*** Opening of DATA EXTRACT ***

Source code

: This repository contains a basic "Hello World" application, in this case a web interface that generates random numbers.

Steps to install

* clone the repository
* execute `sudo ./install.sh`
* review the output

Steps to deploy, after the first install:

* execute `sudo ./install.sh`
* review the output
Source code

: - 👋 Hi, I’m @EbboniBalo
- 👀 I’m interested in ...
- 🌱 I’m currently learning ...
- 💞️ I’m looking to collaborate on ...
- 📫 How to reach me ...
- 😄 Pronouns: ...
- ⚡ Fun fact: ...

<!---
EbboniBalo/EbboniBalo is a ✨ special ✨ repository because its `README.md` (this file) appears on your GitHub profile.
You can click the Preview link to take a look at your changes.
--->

*** Close of DATA EXTRACT ***

*TASK DETAILS*. Every record above needs to be copied exactly.

*OUTPUT*.
Source code

: This repository contains a basic "Hello World" application, in this case a web interface that generates random numbers.

Steps to install

* clone the repository
* execute `sudo ./install.sh`
* review the output

Steps to deploy, after the first install:

* execute `sudo ./install.sh`
* review the output
Source code

: - 👋 Hi, I’m @EbboniBalo
- 👀 I’m interested in ...
- 🌱 I’m currently learning ...
- 💞️ I’m looking to collaborate on ...
- 📫 How to reach me ...
- 😄 Pronouns: ...
- ⚡ Fun fact: ...

<!---
EbboniBalo/EbboniBalo is a ✨ special ✨ repository because its `README.md` (this file) appears on your GitHub profile.
You can click the Preview link to take a look at your changes.
--->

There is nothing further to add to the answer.